Lexar’s tiny portable SSD provides 512GB of storage in a unit a little smaller and thicker than a pack of playing cards. Part of Lexar’s Professional Workflow system, it can either work independently as a USB 3 SSD or slot neatly into the HR1 or HR2 storage drive hubs (see right). The former connects to a computer via USB 3, the latter uses Thunderbolt 2 for additional bandwidth. See also: What’s the best SSDs of 2015?

Lexar Professional Workflow DD512 review

Lexar Professional Workflow DD512 - hero shot

The four-bay hubs don’t only support the 512GB DD512 and 256GB DD256 SSDs, but also a range of media readers, including SDXC/SDHC, microSDXC/SDHC, CompactFlash and CFast options. The idea is to provide a flexible workflow setup for professional photographers and videographers, providing all their storage needs in one device and preventing them from having to find and connect a mass of cables when they’d rather be getting on with work. Drives can be slotted in and out at any time, although they do need to be ejected from the OS first to avoid data corruption.

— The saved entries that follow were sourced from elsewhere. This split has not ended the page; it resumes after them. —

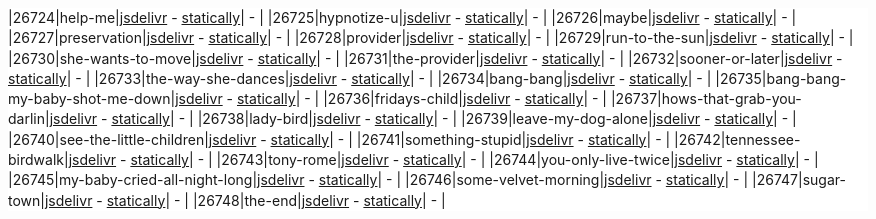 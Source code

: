 |26724|help-me|[jsdelivr](https://cdn.jsdelivr.net/gh/dbchord/c7-1-3/25001-30000/26501-27000/help-me.webp) - [statically](https://cdn.statically.io/gh/dbchord/c7-1-3/i/25001-30000/26501-27000/help-me.webp)| - |
|26725|hypnotize-u|[jsdelivr](https://cdn.jsdelivr.net/gh/dbchord/c7-1-3/25001-30000/26501-27000/hypnotize-u.webp) - [statically](https://cdn.statically.io/gh/dbchord/c7-1-3/i/25001-30000/26501-27000/hypnotize-u.webp)| - |
|26726|maybe|[jsdelivr](https://cdn.jsdelivr.net/gh/dbchord/c7-1-3/25001-30000/26501-27000/maybe.webp) - [statically](https://cdn.statically.io/gh/dbchord/c7-1-3/i/25001-30000/26501-27000/maybe.webp)| - |
|26727|preservation|[jsdelivr](https://cdn.jsdelivr.net/gh/dbchord/c7-1-3/25001-30000/26501-27000/preservation.webp) - [statically](https://cdn.statically.io/gh/dbchord/c7-1-3/i/25001-30000/26501-27000/preservation.webp)| - |
|26728|provider|[jsdelivr](https://cdn.jsdelivr.net/gh/dbchord/c7-1-3/25001-30000/26501-27000/provider.webp) - [statically](https://cdn.statically.io/gh/dbchord/c7-1-3/i/25001-30000/26501-27000/provider.webp)| - |
|26729|run-to-the-sun|[jsdelivr](https://cdn.jsdelivr.net/gh/dbchord/c7-1-3/25001-30000/26501-27000/run-to-the-sun.webp) - [statically](https://cdn.statically.io/gh/dbchord/c7-1-3/i/25001-30000/26501-27000/run-to-the-sun.webp)| - |
|26730|she-wants-to-move|[jsdelivr](https://cdn.jsdelivr.net/gh/dbchord/c7-1-3/25001-30000/26501-27000/she-wants-to-move.webp) - [statically](https://cdn.statically.io/gh/dbchord/c7-1-3/i/25001-30000/26501-27000/she-wants-to-move.webp)| - |
|26731|the-provider|[jsdelivr](https://cdn.jsdelivr.net/gh/dbchord/c7-1-3/25001-30000/26501-27000/the-provider.webp) - [statically](https://cdn.statically.io/gh/dbchord/c7-1-3/i/25001-30000/26501-27000/the-provider.webp)| - |
|26732|sooner-or-later|[jsdelivr](https://cdn.jsdelivr.net/gh/dbchord/c7-1-3/25001-30000/26501-27000/sooner-or-later.webp) - [statically](https://cdn.statically.io/gh/dbchord/c7-1-3/i/25001-30000/26501-27000/sooner-or-later.webp)| - |
|26733|the-way-she-dances|[jsdelivr](https://cdn.jsdelivr.net/gh/dbchord/c7-1-3/25001-30000/26501-27000/the-way-she-dances.webp) - [statically](https://cdn.statically.io/gh/dbchord/c7-1-3/i/25001-30000/26501-27000/the-way-she-dances.webp)| - |
|26734|bang-bang|[jsdelivr](https://cdn.jsdelivr.net/gh/dbchord/c7-1-3/25001-30000/26501-27000/bang-bang.webp) - [statically](https://cdn.statically.io/gh/dbchord/c7-1-3/i/25001-30000/26501-27000/bang-bang.webp)| - |
|26735|bang-bang-my-baby-shot-me-down|[jsdelivr](https://cdn.jsdelivr.net/gh/dbchord/c7-1-3/25001-30000/26501-27000/bang-bang-my-baby-shot-me-down.webp) - [statically](https://cdn.statically.io/gh/dbchord/c7-1-3/i/25001-30000/26501-27000/bang-bang-my-baby-shot-me-down.webp)| - |
|26736|fridays-child|[jsdelivr](https://cdn.jsdelivr.net/gh/dbchord/c7-1-3/25001-30000/26501-27000/fridays-child.webp) - [statically](https://cdn.statically.io/gh/dbchord/c7-1-3/i/25001-30000/26501-27000/fridays-child.webp)| - |
|26737|hows-that-grab-you-darlin|[jsdelivr](https://cdn.jsdelivr.net/gh/dbchord/c7-1-3/25001-30000/26501-27000/hows-that-grab-you-darlin.webp) - [statically](https://cdn.statically.io/gh/dbchord/c7-1-3/i/25001-30000/26501-27000/hows-that-grab-you-darlin.webp)| - |
|26738|lady-bird|[jsdelivr](https://cdn.jsdelivr.net/gh/dbchord/c7-1-3/25001-30000/26501-27000/lady-bird.webp) - [statically](https://cdn.statically.io/gh/dbchord/c7-1-3/i/25001-30000/26501-27000/lady-bird.webp)| - |
|26739|leave-my-dog-alone|[jsdelivr](https://cdn.jsdelivr.net/gh/dbchord/c7-1-3/25001-30000/26501-27000/leave-my-dog-alone.webp) - [statically](https://cdn.statically.io/gh/dbchord/c7-1-3/i/25001-30000/26501-27000/leave-my-dog-alone.webp)| - |
|26740|see-the-little-children|[jsdelivr](https://cdn.jsdelivr.net/gh/dbchord/c7-1-3/25001-30000/26501-27000/see-the-little-children.webp) - [statically](https://cdn.statically.io/gh/dbchord/c7-1-3/i/25001-30000/26501-27000/see-the-little-children.webp)| - |
|26741|something-stupid|[jsdelivr](https://cdn.jsdelivr.net/gh/dbchord/c7-1-3/25001-30000/26501-27000/something-stupid.webp) - [statically](https://cdn.statically.io/gh/dbchord/c7-1-3/i/25001-30000/26501-27000/something-stupid.webp)| - |
|26742|tennessee-birdwalk|[jsdelivr](https://cdn.jsdelivr.net/gh/dbchord/c7-1-3/25001-30000/26501-27000/tennessee-birdwalk.webp) - [statically](https://cdn.statically.io/gh/dbchord/c7-1-3/i/25001-30000/26501-27000/tennessee-birdwalk.webp)| - |
|26743|tony-rome|[jsdelivr](https://cdn.jsdelivr.net/gh/dbchord/c7-1-3/25001-30000/26501-27000/tony-rome.webp) - [statically](https://cdn.statically.io/gh/dbchord/c7-1-3/i/25001-30000/26501-27000/tony-rome.webp)| - |
|26744|you-only-live-twice|[jsdelivr](https://cdn.jsdelivr.net/gh/dbchord/c7-1-3/25001-30000/26501-27000/you-only-live-twice.webp) - [statically](https://cdn.statically.io/gh/dbchord/c7-1-3/i/25001-30000/26501-27000/you-only-live-twice.webp)| - |
|26745|my-baby-cried-all-night-long|[jsdelivr](https://cdn.jsdelivr.net/gh/dbchord/c7-1-3/25001-30000/26501-27000/my-baby-cried-all-night-long.webp) - [statically](https://cdn.statically.io/gh/dbchord/c7-1-3/i/25001-30000/26501-27000/my-baby-cried-all-night-long.webp)| - |
|26746|some-velvet-morning|[jsdelivr](https://cdn.jsdelivr.net/gh/dbchord/c7-1-3/25001-30000/26501-27000/some-velvet-morning.webp) - [statically](https://cdn.statically.io/gh/dbchord/c7-1-3/i/25001-30000/26501-27000/some-velvet-morning.webp)| - |
|26747|sugar-town|[jsdelivr](https://cdn.jsdelivr.net/gh/dbchord/c7-1-3/25001-30000/26501-27000/sugar-town.webp) - [statically](https://cdn.statically.io/gh/dbchord/c7-1-3/i/25001-30000/26501-27000/sugar-town.webp)| - |
|26748|the-end|[jsdelivr](https://cdn.jsdelivr.net/gh/dbchord/c7-1-3/25001-30000/26501-27000/the-end.webp) - [statically](https://cdn.statically.io/gh/dbchord/c7-1-3/i/25001-30000/26501-27000/the-end.webp)| - |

You can, of course, pack in four DD512 units to give a total capacity of 2TB, but it’s important to remember that the HR1 and HR2 don’t provide any RAID capabilities. You’re not getting the performance of a striped array or the fail-safe redundancy of RAID1 or RAID5: the system simply delivers a collection of fast solid-state external drives.

Lexar Professional Workflow HR2

The drives themselves are simple but solidly made, with a row of blue LED indicators to indicate capacity and status on the front panel, plus a rubberised pad at the bottom to stop them slipping around on your desk. Each LED represents one-sixth of the total capacity, so it’s easy to see how far along you are. The drives are also extremely light; at an almost-unnoticeable 164g each, you could easily cram one in a camera bag or pocket without really noticing. Drives are recognised instantaneously once connected by both OS X and Windows – and it helps that the DD512 can use the same exFAT format on both.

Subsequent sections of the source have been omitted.